Start of Dataset entries
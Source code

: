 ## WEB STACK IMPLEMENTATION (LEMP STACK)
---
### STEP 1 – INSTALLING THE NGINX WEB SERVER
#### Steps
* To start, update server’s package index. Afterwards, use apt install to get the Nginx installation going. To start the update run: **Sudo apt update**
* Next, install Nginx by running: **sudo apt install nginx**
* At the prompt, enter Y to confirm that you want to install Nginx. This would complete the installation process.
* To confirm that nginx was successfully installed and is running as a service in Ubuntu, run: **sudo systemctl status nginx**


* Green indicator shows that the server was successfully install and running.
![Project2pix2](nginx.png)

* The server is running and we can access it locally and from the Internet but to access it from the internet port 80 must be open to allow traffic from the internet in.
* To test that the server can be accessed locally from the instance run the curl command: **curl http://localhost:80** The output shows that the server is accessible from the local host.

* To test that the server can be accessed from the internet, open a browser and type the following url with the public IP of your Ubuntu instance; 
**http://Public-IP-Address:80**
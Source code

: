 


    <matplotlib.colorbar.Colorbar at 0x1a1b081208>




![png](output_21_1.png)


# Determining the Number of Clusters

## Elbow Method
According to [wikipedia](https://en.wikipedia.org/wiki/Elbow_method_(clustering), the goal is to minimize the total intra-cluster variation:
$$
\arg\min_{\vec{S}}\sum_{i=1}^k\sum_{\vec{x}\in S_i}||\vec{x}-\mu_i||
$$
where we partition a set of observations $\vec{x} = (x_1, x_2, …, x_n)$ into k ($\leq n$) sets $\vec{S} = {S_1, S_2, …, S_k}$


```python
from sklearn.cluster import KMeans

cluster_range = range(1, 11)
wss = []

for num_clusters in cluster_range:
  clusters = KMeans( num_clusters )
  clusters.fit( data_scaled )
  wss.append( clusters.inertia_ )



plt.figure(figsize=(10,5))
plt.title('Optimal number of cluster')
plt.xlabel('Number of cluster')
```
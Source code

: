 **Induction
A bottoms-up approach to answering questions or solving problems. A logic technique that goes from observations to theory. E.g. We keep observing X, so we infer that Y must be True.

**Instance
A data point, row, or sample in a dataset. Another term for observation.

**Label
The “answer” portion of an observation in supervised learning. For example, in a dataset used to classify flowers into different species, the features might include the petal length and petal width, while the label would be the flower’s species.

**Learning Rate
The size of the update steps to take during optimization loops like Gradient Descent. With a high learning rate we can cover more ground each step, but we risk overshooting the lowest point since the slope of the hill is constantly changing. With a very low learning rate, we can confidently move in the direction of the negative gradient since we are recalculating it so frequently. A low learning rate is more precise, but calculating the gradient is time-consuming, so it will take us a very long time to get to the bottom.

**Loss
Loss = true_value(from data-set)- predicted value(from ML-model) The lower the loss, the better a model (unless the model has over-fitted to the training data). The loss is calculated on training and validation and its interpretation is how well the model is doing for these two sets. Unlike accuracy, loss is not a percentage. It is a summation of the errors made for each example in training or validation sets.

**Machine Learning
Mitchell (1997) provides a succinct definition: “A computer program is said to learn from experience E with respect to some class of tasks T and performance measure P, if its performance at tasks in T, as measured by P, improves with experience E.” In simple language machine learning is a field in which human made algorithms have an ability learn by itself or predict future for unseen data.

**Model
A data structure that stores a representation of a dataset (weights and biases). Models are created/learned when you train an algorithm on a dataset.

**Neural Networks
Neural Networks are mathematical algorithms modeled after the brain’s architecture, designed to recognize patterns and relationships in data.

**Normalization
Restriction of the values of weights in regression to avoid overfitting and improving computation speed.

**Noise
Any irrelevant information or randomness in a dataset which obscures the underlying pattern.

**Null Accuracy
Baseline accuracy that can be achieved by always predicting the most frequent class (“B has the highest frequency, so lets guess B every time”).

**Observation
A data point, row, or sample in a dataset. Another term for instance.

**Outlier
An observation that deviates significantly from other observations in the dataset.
End of Dataset entries
Task prompt
Word for word, return the entire set of entries.

Exercise answer
Source code

: ## WEB STACK IMPLEMENTATION (LEMP STACK)
---
### STEP 1 – INSTALLING THE NGINX WEB SERVER
#### Steps
* To start, update server’s package index. Afterwards, use apt install to get the Nginx installation going. To start the update run: **Sudo apt update**
* Next, install Nginx by running: **sudo apt install nginx**
* At the prompt, enter Y to confirm that you want to install Nginx. This would complete the installation process.
* To confirm that nginx was successfully installed and is running as a service in Ubuntu, run: **sudo systemctl status nginx**


* Green indicator shows that the server was successfully install and running.
![Project2pix2](nginx.png)

* The server is running and we can access it locally and from the Internet but to access it from the internet port 80 must be open to allow traffic from the internet in.
* To test that the server can be accessed locally from the instance run the curl command: **curl http://localhost:80** The output shows that the server is accessible from the local host.

* To test that the server can be accessed from the internet, open a browser and type the following url with the public IP of your Ubuntu instance; 
**http://Public-IP-Address:80**
Source code

: 


    <matplotlib.colorbar.Colorbar at 0x1a1b081208>




![png](output_21_1.png)


# Determining the Number of Clusters

## Elbow Method
According to [wikipedia](https://en.wikipedia.org/wiki/Elbow_method_(clustering), the goal is to minimize the total intra-cluster variation:
$$
\arg\min_{\vec{S}}\sum_{i=1}^k\sum_{\vec{x}\in S_i}||\vec{x}-\mu_i||
$$
where we partition a set of observations $\vec{x} = (x_1, x_2, …, x_n)$ into k ($\leq n$) sets $\vec{S} = {S_1, S_2, …, S_k}$


```python
from sklearn.cluster import KMeans

cluster_range = range(1, 11)
wss = []

for num_clusters in cluster_range:
  clusters = KMeans( num_clusters )
  clusters.fit( data_scaled )
  wss.append( clusters.inertia_ )



plt.figure(figsize=(10,5))
plt.title('Optimal number of cluster')
plt.xlabel('Number of cluster')
```
Source code

: **Induction
A bottoms-up approach to answering questions or solving problems. A logic technique that goes from observations to theory. E.g. We keep observing X, so we infer that Y must be True.

**Instance
A data point, row, or sample in a dataset. Another term for observation.

**Label
The “answer” portion of an observation in supervised learning. For example, in a dataset used to classify flowers into different species, the features might include the petal length and petal width, while the label would be the flower’s species.

**Learning Rate
The size of the update steps to take during optimization loops like Gradient Descent. With a high learning rate we can cover more ground each step, but we risk overshooting the lowest point since the slope of the hill is constantly changing. With a very low learning rate, we can confidently move in the direction of the negative gradient since we are recalculating it so frequently. A low learning rate is more precise, but calculating the gradient is time-consuming, so it will take us a very long time to get to the bottom.

**Loss
Loss = true_value(from data-set)- predicted value(from ML-model) The lower the loss, the better a model (unless the model has over-fitted to the training data). The loss is calculated on training and validation and its interpretation is how well the model is doing for these two sets. Unlike accuracy, loss is not a percentage. It is a summation of the errors made for each example in training or validation sets.

**Machine Learning
Mitchell (1997) provides a succinct definition: “A computer program is said to learn from experience E with respect to some class of tasks T and performance measure P, if its performance at tasks in T, as measured by P, improves with experience E.” In simple language machine learning is a field in which human made algorithms have an ability learn by itself or predict future for unseen data.

**Model
A data structure that stores a representation of a dataset (weights and biases). Models are created/learned when you train an algorithm on a dataset.

**Neural Networks
Neural Networks are mathematical algorithms modeled after the brain’s architecture, designed to recognize patterns and relationships in data.

**Normalization
Restriction of the values of weights in regression to avoid overfitting and improving computation speed.

**Noise
Any irrelevant information or randomness in a dataset which obscures the underlying pattern.

**Null Accuracy
Baseline accuracy that can be achieved by always predicting the most frequent class (“B has the highest frequency, so lets guess B every time”).

**Observation
A data point, row, or sample in a dataset. Another term for instance.

**Outlier
An observation that deviates significantly from other observations in the dataset.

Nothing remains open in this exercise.